### Exercise
In the records below, begin at the line that has "1. Open the" and stop after the line that has "## Población y evaluación de individuos"; quote those lines verbatim and nothing more.

Start of Data excerpts

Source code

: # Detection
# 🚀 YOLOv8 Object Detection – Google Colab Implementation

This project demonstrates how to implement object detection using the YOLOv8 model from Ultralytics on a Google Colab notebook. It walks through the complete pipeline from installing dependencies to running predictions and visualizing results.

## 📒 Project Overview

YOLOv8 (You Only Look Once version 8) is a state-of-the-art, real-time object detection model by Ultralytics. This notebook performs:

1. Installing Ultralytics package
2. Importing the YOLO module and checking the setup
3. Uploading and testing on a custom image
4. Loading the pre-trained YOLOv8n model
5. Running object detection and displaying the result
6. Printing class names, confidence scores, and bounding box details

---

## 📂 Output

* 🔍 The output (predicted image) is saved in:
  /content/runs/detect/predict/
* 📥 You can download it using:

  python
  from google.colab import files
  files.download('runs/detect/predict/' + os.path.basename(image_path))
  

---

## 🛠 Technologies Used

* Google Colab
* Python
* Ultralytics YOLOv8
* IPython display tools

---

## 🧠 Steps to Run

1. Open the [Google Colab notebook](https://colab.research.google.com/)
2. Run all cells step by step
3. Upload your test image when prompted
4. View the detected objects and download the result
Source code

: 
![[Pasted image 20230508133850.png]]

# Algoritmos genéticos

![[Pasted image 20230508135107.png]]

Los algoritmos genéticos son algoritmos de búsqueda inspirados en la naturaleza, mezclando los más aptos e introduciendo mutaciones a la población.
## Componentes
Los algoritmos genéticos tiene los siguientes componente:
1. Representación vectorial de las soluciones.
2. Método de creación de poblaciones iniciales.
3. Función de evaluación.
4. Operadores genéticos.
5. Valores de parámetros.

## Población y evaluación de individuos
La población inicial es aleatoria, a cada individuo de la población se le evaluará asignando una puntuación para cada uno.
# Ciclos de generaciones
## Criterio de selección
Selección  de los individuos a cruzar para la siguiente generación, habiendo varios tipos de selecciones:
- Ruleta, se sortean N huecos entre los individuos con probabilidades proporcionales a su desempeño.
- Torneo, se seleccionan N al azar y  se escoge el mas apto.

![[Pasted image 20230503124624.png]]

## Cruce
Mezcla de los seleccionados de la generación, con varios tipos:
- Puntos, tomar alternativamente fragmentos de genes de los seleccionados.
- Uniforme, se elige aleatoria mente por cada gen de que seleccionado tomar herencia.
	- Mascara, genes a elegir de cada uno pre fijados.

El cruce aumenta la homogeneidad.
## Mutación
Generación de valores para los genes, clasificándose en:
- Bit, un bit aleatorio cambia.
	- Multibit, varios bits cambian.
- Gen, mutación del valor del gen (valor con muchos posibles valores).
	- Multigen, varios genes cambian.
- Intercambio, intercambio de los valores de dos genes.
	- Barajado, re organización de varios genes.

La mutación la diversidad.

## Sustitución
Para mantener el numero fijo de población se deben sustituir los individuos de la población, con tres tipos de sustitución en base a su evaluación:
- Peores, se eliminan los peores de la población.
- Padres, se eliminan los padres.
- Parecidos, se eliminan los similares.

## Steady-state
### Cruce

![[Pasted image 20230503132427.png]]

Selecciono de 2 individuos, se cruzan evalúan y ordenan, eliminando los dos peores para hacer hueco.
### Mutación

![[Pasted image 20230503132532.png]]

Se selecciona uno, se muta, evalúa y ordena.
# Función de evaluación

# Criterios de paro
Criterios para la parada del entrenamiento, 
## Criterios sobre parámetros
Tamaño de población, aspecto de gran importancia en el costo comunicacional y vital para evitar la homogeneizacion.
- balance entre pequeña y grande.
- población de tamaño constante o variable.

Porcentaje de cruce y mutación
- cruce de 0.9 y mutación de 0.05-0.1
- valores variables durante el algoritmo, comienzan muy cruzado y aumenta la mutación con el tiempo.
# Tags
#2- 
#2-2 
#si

End of Data excerpts

### Answer box
1. Open the [Google Colab notebook](https://colab.research.google.com/)
2. Run all cells step by step
3. Upload your test image when prompted
4. View the detected objects and download the result
Source code

: 
![[Pasted image 20230508133850.png]]

# Algoritmos genéticos

![[Pasted image 20230508135107.png]]

Los algoritmos genéticos son algoritmos de búsqueda inspirados en la naturaleza, mezclando los más aptos e introduciendo mutaciones a la población.
## Componentes
Los algoritmos genéticos tiene los siguientes componente:
1. Representación vectorial de las soluciones.
2. Método de creación de poblaciones iniciales.
3. Función de evaluación.
4. Operadores genéticos.
5. Valores de parámetros.

## Población y evaluación de individuos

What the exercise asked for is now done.